A man who took part in an armed robbery in Dublin during which a woman had a gun pointed at her head has been jailed for six years.
Christopher Coakley (24) was one of two people who got in under the shutters of Spar, Stiles Road, Clontarf before they “floored” the manager, and dragged her down the aisles demanding the keys.
The alarm was going off and they pointed an imitation gun to the woman’s head to force her to give them the code.
She instructed the men how to turn off the alarm but when they were unsuccessful she was held by the neck and pulled over to deactivate it herself.
The woman was continually held by the neck and dragged as the robbers demanded that she get them the safe.
Coakley of Belvedere Place, Dublin 1 pleaded guilty at Dublin Circuit Criminal Court to robbery, possession of an imitation firearm and criminal damage at Spar on June 11th last.
He also admitted separate offences of assaulting Garda Rory Heffernan and Garda Mark Ronan, threatening to kill Anne Walsh and threatening to damage Ms Walsh’s property at St Michan’s House, Greek Street on May 15th last. He was sentenced to two and a half years and three and a half years respectively for those crimes. They are to run concurrent to each other and to the six year term for the robbery.
Previous convictions
Coakley is currently serving a sentence for hi-jacking and is due for release in July 2017. He has a total of 94 previous convictions including road traffic, theft, drug, assault, throwing a missile and public order offences.

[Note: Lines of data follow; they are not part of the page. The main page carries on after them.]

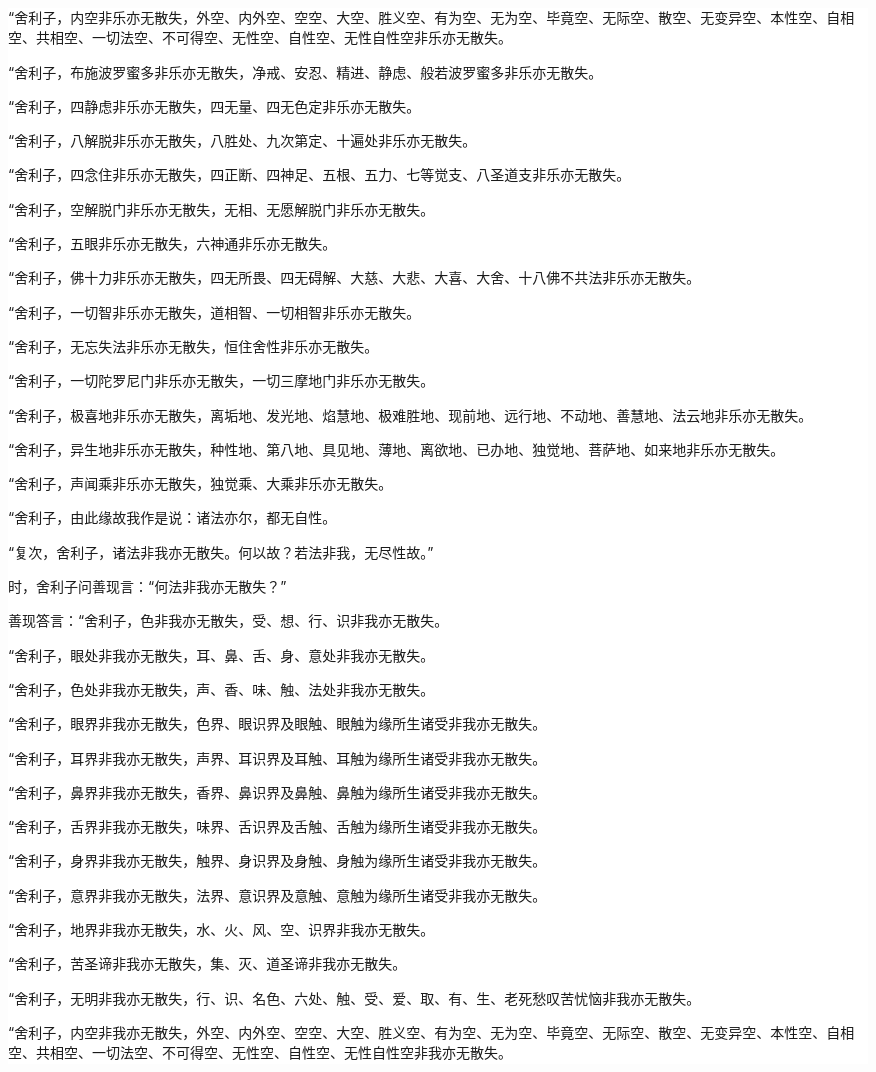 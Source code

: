 “舍利子，内空非乐亦无散失，外空、内外空、空空、大空、胜义空、有为空、无为空、毕竟空、无际空、散空、无变异空、本性空、自相空、共相空、一切法空、不可得空、无性空、自性空、无性自性空非乐亦无散失。

“舍利子，布施波罗蜜多非乐亦无散失，净戒、安忍、精进、静虑、般若波罗蜜多非乐亦无散失。

“舍利子，四静虑非乐亦无散失，四无量、四无色定非乐亦无散失。

“舍利子，八解脱非乐亦无散失，八胜处、九次第定、十遍处非乐亦无散失。

“舍利子，四念住非乐亦无散失，四正断、四神足、五根、五力、七等觉支、八圣道支非乐亦无散失。

“舍利子，空解脱门非乐亦无散失，无相、无愿解脱门非乐亦无散失。

“舍利子，五眼非乐亦无散失，六神通非乐亦无散失。

“舍利子，佛十力非乐亦无散失，四无所畏、四无碍解、大慈、大悲、大喜、大舍、十八佛不共法非乐亦无散失。

“舍利子，一切智非乐亦无散失，道相智、一切相智非乐亦无散失。

“舍利子，无忘失法非乐亦无散失，恒住舍性非乐亦无散失。

“舍利子，一切陀罗尼门非乐亦无散失，一切三摩地门非乐亦无散失。

“舍利子，极喜地非乐亦无散失，离垢地、发光地、焰慧地、极难胜地、现前地、远行地、不动地、善慧地、法云地非乐亦无散失。

“舍利子，异生地非乐亦无散失，种性地、第八地、具见地、薄地、离欲地、已办地、独觉地、菩萨地、如来地非乐亦无散失。

“舍利子，声闻乘非乐亦无散失，独觉乘、大乘非乐亦无散失。

“舍利子，由此缘故我作是说：诸法亦尔，都无自性。

“复次，舍利子，诸法非我亦无散失。何以故？若法非我，无尽性故。”

时，舍利子问善现言：“何法非我亦无散失？”

善现答言：“舍利子，色非我亦无散失，受、想、行、识非我亦无散失。

“舍利子，眼处非我亦无散失，耳、鼻、舌、身、意处非我亦无散失。

“舍利子，色处非我亦无散失，声、香、味、触、法处非我亦无散失。

“舍利子，眼界非我亦无散失，色界、眼识界及眼触、眼触为缘所生诸受非我亦无散失。

“舍利子，耳界非我亦无散失，声界、耳识界及耳触、耳触为缘所生诸受非我亦无散失。

“舍利子，鼻界非我亦无散失，香界、鼻识界及鼻触、鼻触为缘所生诸受非我亦无散失。

“舍利子，舌界非我亦无散失，味界、舌识界及舌触、舌触为缘所生诸受非我亦无散失。

“舍利子，身界非我亦无散失，触界、身识界及身触、身触为缘所生诸受非我亦无散失。

“舍利子，意界非我亦无散失，法界、意识界及意触、意触为缘所生诸受非我亦无散失。

“舍利子，地界非我亦无散失，水、火、风、空、识界非我亦无散失。

“舍利子，苦圣谛非我亦无散失，集、灭、道圣谛非我亦无散失。

“舍利子，无明非我亦无散失，行、识、名色、六处、触、受、爱、取、有、生、老死愁叹苦忧恼非我亦无散失。

“舍利子，内空非我亦无散失，外空、内外空、空空、大空、胜义空、有为空、无为空、毕竟空、无际空、散空、无变异空、本性空、自相空、共相空、一切法空、不可得空、无性空、自性空、无性自性空非我亦无散失。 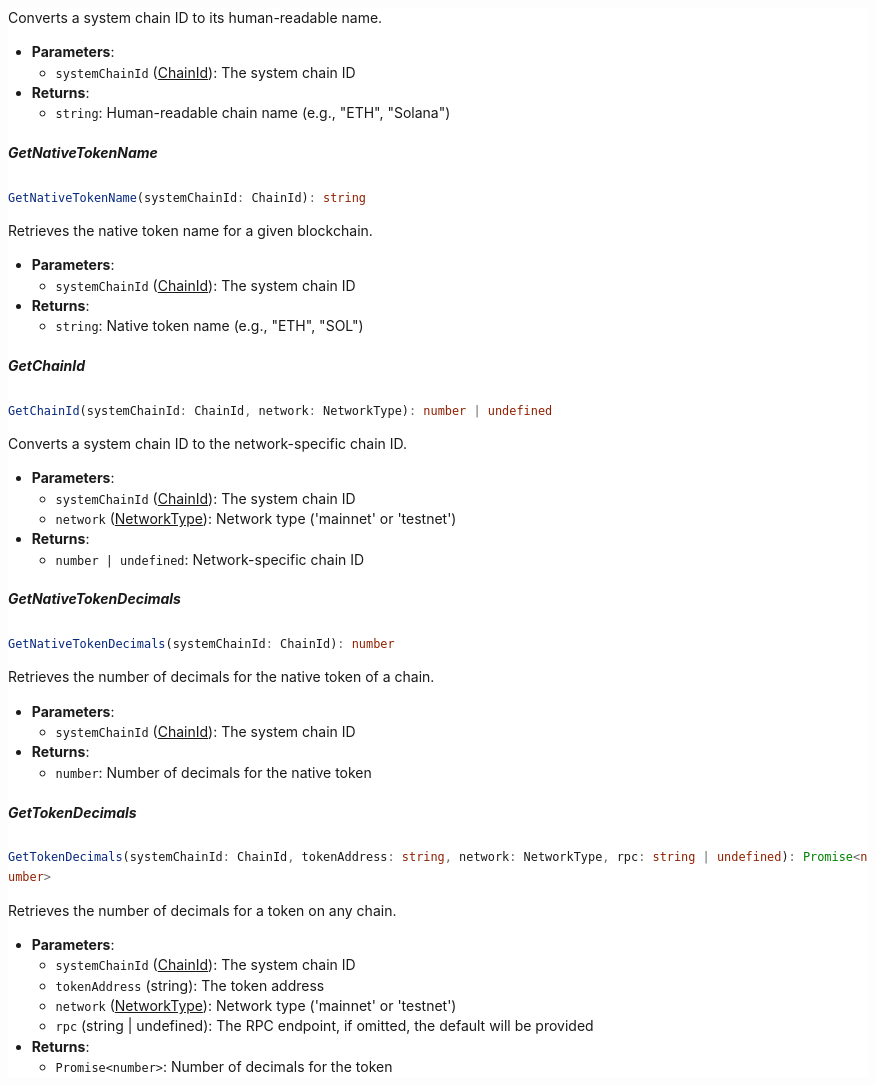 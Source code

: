 Converts a system chain ID to its human-readable name.

-   **Parameters**:
    -   `systemChainId` ([ChainId](#chainid)): The system chain ID
-   **Returns**:
    -   `string`: Human-readable chain name (e.g., "ETH", "Solana")

##### **GetNativeTokenName**

```typescript
GetNativeTokenName(systemChainId: ChainId): string
```

Retrieves the native token name for a given blockchain.

-   **Parameters**:
    -   `systemChainId` ([ChainId](#chainid)): The system chain ID
-   **Returns**:
    -   `string`: Native token name (e.g., "ETH", "SOL")

##### **GetChainId**

```typescript
GetChainId(systemChainId: ChainId, network: NetworkType): number | undefined
```

Converts a system chain ID to the network-specific chain ID.

-   **Parameters**:
    -   `systemChainId` ([ChainId](#chainid)): The system chain ID
    -   `network` ([NetworkType](#networktype)): Network type ('mainnet' or 'testnet')
-   **Returns**:
    -   `number | undefined`: Network-specific chain ID

##### **GetNativeTokenDecimals**

```typescript
GetNativeTokenDecimals(systemChainId: ChainId): number
```

Retrieves the number of decimals for the native token of a chain.

-   **Parameters**:
    -   `systemChainId` ([ChainId](#chainid)): The system chain ID
-   **Returns**:
    -   `number`: Number of decimals for the native token

##### **GetTokenDecimals**

```typescript
GetTokenDecimals(systemChainId: ChainId, tokenAddress: string, network: NetworkType, rpc: string | undefined): Promise<number>
```

Retrieves the number of decimals for a token on any chain.

-   **Parameters**:
    -   `systemChainId` ([ChainId](#chainid)): The system chain ID
    -   `tokenAddress` (string): The token address
    -   `network` ([NetworkType](#networktype)): Network type ('mainnet' or 'testnet')
    -   `rpc` (string | undefined): The RPC endpoint, if omitted, the default will be provided
-   **Returns**:
    -   `Promise<number>`: Number of decimals for the token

A victim impact report before the court in relation to the incident at the Spar store said that the woman constantly thinks about the robbery and being dragged around with a gun put to her head.
Garda John Fitzgerald told the court that €4,500 worth of damage had been done to the shutters. The gun was later found to be an imitation.
Anne Marie Lawlor BL, defending, said her client was hugely influenced by his older brother Blaine, after their father left when Christopher was still an infant.
She said Coakley got involved in criminality, as his brother did, from a very early age and developed an addiction to drugs. She said Coakley has spent more than half his life in institutions after leaving the education system after national school.
Ms Lawlor said Coakley’s mother, whom she said has “professional insights” through her own work in addiction studies, claimed that Coakley had finally turned a corner in attempting to deal with his addiction in “a real way”.
Judge Martin Nolan said that during the “serious” robbery the victim was grappled with and dragged to the floor, while a gun which was “very realistic to her” was held to her head.
He accepted that Coakley had “ambitions” to deal with his drug addiction but said he previously had a chance to do so and didn’t avail of that chance.